Knoxville, Tennessee - Three defendants, all of whom are nurse practitioners, were sentenced to prison for their roles in prescribing massive quantities of opioids from pill mills in Knoxville, Tennessee.
Acting Assistant Attorney General Brian C. Rabbitt of the Justice Department’s Criminal Division, U.S. Attorney J. Douglas Overbey of the Eastern District of Tennessee, and Special Agent in Charge Joseph Carrico of the FBI’s Knoxville Field office made the announcement.
Cynthia Clemons was sentenced to 42 months in prison, Courtney Newman was sentenced to 40 months in prison, and Holli Carmichael Womack was sentenced to 30 months in prison.
Clemons and Newman, both of Knoxville, Tennessee, and Womack, of Crossville, Tennessee, were sentenced by U.S. District Judge Thomas A. Varlan.

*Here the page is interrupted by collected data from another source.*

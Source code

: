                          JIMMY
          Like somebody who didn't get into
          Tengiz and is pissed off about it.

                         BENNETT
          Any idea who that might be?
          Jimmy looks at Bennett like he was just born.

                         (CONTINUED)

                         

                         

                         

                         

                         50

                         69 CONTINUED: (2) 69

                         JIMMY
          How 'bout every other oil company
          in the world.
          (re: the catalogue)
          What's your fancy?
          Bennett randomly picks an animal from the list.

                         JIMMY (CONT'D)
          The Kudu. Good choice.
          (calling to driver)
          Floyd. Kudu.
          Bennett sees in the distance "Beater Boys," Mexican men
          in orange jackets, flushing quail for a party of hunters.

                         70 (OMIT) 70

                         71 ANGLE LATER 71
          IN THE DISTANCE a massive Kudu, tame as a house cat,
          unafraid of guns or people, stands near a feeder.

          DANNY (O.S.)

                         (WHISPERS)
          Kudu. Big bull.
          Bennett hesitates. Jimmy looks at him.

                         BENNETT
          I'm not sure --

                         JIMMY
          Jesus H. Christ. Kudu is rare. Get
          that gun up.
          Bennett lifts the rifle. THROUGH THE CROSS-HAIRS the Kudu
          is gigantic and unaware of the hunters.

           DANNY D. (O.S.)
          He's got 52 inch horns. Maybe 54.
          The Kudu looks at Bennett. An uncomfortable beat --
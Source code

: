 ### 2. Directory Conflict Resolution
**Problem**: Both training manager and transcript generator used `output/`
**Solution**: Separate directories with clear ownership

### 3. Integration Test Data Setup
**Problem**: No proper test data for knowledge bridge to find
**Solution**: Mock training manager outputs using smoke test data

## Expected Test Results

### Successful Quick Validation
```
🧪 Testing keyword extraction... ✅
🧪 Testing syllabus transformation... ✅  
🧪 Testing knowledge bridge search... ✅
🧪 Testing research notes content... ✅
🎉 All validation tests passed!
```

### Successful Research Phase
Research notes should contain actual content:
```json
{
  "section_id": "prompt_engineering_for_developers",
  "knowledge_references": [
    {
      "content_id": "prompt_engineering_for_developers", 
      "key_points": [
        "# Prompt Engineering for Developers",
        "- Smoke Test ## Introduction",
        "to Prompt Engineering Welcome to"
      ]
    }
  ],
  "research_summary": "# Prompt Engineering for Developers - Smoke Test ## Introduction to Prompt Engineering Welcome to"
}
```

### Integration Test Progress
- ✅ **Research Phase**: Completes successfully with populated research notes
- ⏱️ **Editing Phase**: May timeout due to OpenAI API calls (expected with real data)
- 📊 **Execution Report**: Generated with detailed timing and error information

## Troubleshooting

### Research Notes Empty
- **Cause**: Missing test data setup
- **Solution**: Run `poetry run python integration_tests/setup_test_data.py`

All three defendants were found guilty by a jury on Feb. 13, 2020, of using drug-involved premises for the purposes of distributing opioid narcotics.
The evidence at trial proved that, collectively, Clemons, Newman, and Womack prescribed millions of tablets of oxycodone, oxymorphone, and morphine from the pill mills. All told, the pill mills where these defendants worked generated over $21 million in revenue, with a corresponding street value of $360 million. The conspiracy involved four separate clinics in Tennessee, each of which the jury determined were drug-involved premises, i.e., pill mills. The proof at trial established that the vast majority of the patients at these pill mills were addicted to opioids.

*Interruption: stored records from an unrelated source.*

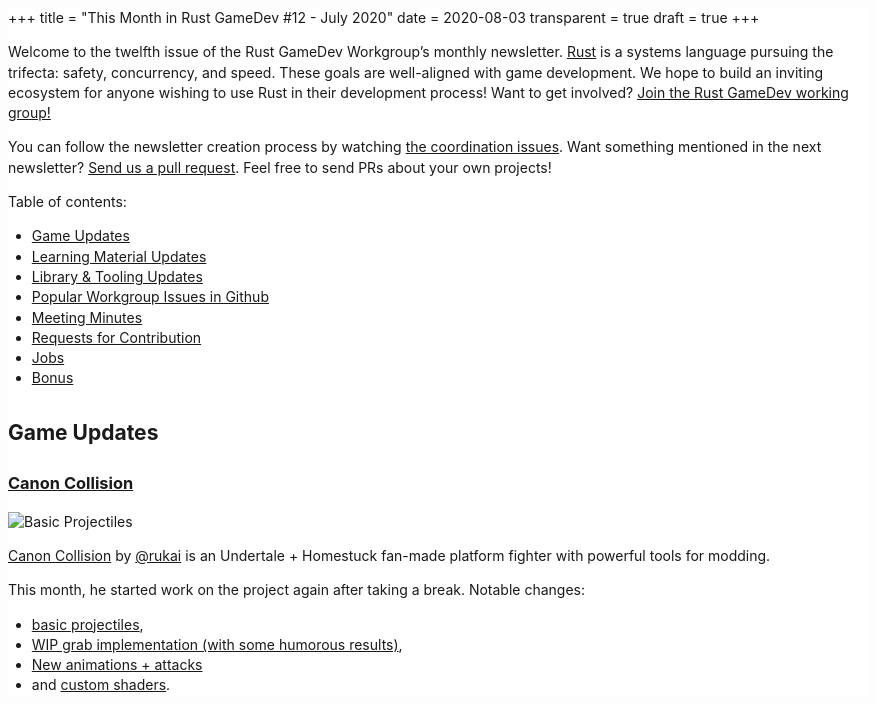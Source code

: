 +++
title = "This Month in Rust GameDev #12 - July 2020"
date = 2020-08-03
transparent = true
draft = true
+++

Welcome to the twelfth issue of the Rust GameDev Workgroup’s
monthly newsletter.
[Rust] is a systems language pursuing the trifecta:
safety, concurrency, and speed.
These goals are well-aligned with game development.
We hope to build an inviting ecosystem for anyone wishing
to use Rust in their development process!
Want to get involved? [Join the Rust GameDev working group!][join]

You can follow the newsletter creation process
by watching [the coordination issues][coordination].
Want something mentioned in the next newsletter?
[Send us a pull request][pr].
Feel free to send PRs about your own projects!

[Rust]: https://rust-lang.org
[join]: https://github.com/rust-gamedev/wg#join-the-fun
[pr]: https://github.com/rust-gamedev/rust-gamedev.github.io
[coordination]: https://github.com/rust-gamedev/rust-gamedev.github.io/issues?q=label%3Acoordination

Table of contents:

- [Game Updates](#game-updates)
- [Learning Material Updates](#learning-material-updates)
- [Library & Tooling Updates](#library--tooling-updates)
- [Popular Workgroup Issues in Github](#popular-workgroup-issues-in-github)
- [Meeting Minutes](#meeting-minutes)
- [Requests for Contribution](#requests-for-contribution)
- [Jobs](#jobs)
- [Bonus](#bonus)



## Game Updates

### [Canon Collision][canon-collision]

![Basic Projectiles](canon-collision.png)

[Canon Collision][canon-collision] by [@rukai] is an Undertale + Homestuck
fan-made platform fighter with powerful tools for modding.

This month, he started work on the project again after taking a break.
Notable changes:

- [basic projectiles](https://twitter.com/thisIsRukai/status/1287377878460456963),
- [WIP grab implementation (with some humorous results)](https://www.youtube.com/watch?v=sSrBGpT-Ebs),
- [New animations + attacks](https://www.youtube.com/watch?v=AaPkRSNhoSM)
- and [custom shaders](https://twitter.com/thisIsRukai/status/1279324105125163008).

[canon-collision]:https://canoncollision.com
[@rukai]: https://twitter.com/thisIsRukai


[@Roal_Yr]: https://twitter.com/Roal_Yr
[@pGLOWrpg]: https://twitter.com/pglowrpg
[Sandbox]: https://github.com/JMS55/sandbox
[Flathub]: https://flathub.org/apps/details/com.github.jms55.Sandbox
[on-fps-game-2-youtube]: https://youtu.be/NIJNgr9zeXk
[on-fps-game-2]: http://atilkockar.com/on-fps-game-progress-2/
[@pingFromHeaven]: https://twitter.com/pingFromHeaven
[rust-ios-sdl2-post]: https://blog.aclysma.com/rust-on-ios-with-sdl2/
[@aclysma]: https://twitter.com/aclysma
[sdl2-project]: https://www.libsdl.org/download-2.0.php
[rust-sdl2]: https://crates.io/crates/sdl2
[jamesmcm]: https://github.com/jamesmcm
[wikisoa]: https://en.wikipedia.org/wiki/AoS_and_SoA
[traitobj]: https://doc.rust-lang.org/book/ch17-02-trait-objects.html#trait-objects-perform-dynamic-dispatch
[dod]: http://jamesmcm.github.io/blog/2020/07/25/intro-dod/#en
[Mun]: https://mun-lang.org
[mun-july]: https://mun-lang.org/blog/2020/07/30/this-month-july
[rustacean]: https://rustacean-station.org
[rustacean-mun]: https://rustacean-station.org/episode/020-mun
[Make It or Break It content]: https://github.com/mun-lang/mun/issues/220
[@GabrielMajeri]: https://github.com/GabrielMajeri
[@cwfitzgerald]: https://github.com/cwfitzgerald
[@kunalmohan]: https://github.com/kunalmohan
[webgpu-in-servo]: https://github.com/servo/servo/projects/24
[@MacTuitui]: https://twitter.com/MacTuitui
[nannou]: https://nannou.cc
[wgpu-site]: https://wgpu.rs
[graphene]: https://github.com/ApoorvaJ/graphene
[graphene_blog]: https://apoorvaj.io/render-graphs-1/
[graphene_example_code]: https://github.com/ApoorvaJ/graphene/blob/a1ee574d92445f4cff195ca517af2912ebfce697/src/demos/00/main.rs
[apoorvaj]: https://twitter.com/ApoorvaJ
[@aclysma]: https://twitter.com/aclysma
[renderer-prototype]: https://github.com/aclysma/renderer_prototype
[atelier-assets]: https://github.com/amethyst/atelier-assets
[vulkan-renderer-prototype-video]: https://www.youtube.com/watch?v=Ks_HQbejHE4
[moltenvk]: https://github.com/KhronosGroup/MoltenVK
[Langcraft]: https://github.com/SuperTails/langcraft
[langcraft-video]: https://youtube.com/watch?v=Cx0w5Wn9pPU
[label-meeting]: https://github.com/rust-gamedev/wg/issues?q=label%3Ameeting
[embark.rs]: https://embark.rs
[embark-open-issues]: https://github.com/search?q=user:EmbarkStudios+state:open
[winit-issues]: https://github.com/rust-windowing/winit/issues?utf8=✓&q=is%3Aissue+is%3Aopen+label%3A%22status%3A+help+wanted%22+label%3A%22Good+first+issue%22
[gfx-issues]: https://github.com/gfx-rs/gfx/issues?q=is%3Aissue+is%3Aopen+label%3Acontributor-friendly
[wgpu-help-wanted]: https://github.com/gfx-rs/wgpu-rs/issues?q=is%3Aissue+is%3Aopen+label%3A%22help+wanted%22
[luminance-fruits]: https://github.com/phaazon/luminance-rs/issues?q=is%3Aissue+is%3Aopen+label%3A%22low+hanging+fruit%22
[ggez-issues]: https://github.com/ggez/ggez/labels/%2AGOOD%20FIRST%20ISSUE%2A
[veloren-beginner]: https://gitlab.com/veloren/veloren/issues?label_name=beginner
[amethyst-issues]: https://github.com/amethyst/amethyst/issues?q=is%3Aissue+is%3Aopen+label%3A%22good+first+issue%22
[abstreet-issues]: https://github.com/dabreegster/abstreet/issues?q=is%3Aissue+is%3Aopen+label%3A%22good+first+issue%22
[mun-issues]: https://github.com/mun-lang/mun/labels/good%20first%20issue
[/r/rust_gamedev]: https://reddit.com/r/rust_gamedev
[@rust_gamedev]: https://twitter.com/rust_gamedev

This sweeping prosecution, which has resulted in approximately 140 convictions so far, is the result of an investigation by the U.S. Attorney’s Office for the Eastern District of Tennessee, the Criminal Division’s Organized Crime and Gang Section (OCGS), and the FBI High Intensity Drug Trafficking Area (HIDTA), comprised of investigators assigned to the task force by the Loudon County Sheriff’s Office, Knoxville Police Department, Blount County Sheriff’s Office, Roane County Sheriff’s Office, Harriman Police Department, and Clinton Police Department. Other agencies provided invaluable assistance, including the Rome Attaché of the Justice Department’s Office of International Affairs, FBI’s liaison in Rome, FBI’s Miami Field Office, the Hollywood, Florida, Police Department, the U.S. Department of Health and Human Services, the Tennessee Department of Health, and the Drug Enforcement Administration’s Knoxville Diversion Group.
Deputy Chief Attorney Kelly Pearson and Trial Attorney Damare Theriot with OCGS and Assistant U.S. Attorney Tracy L. Stone prosecuted the case.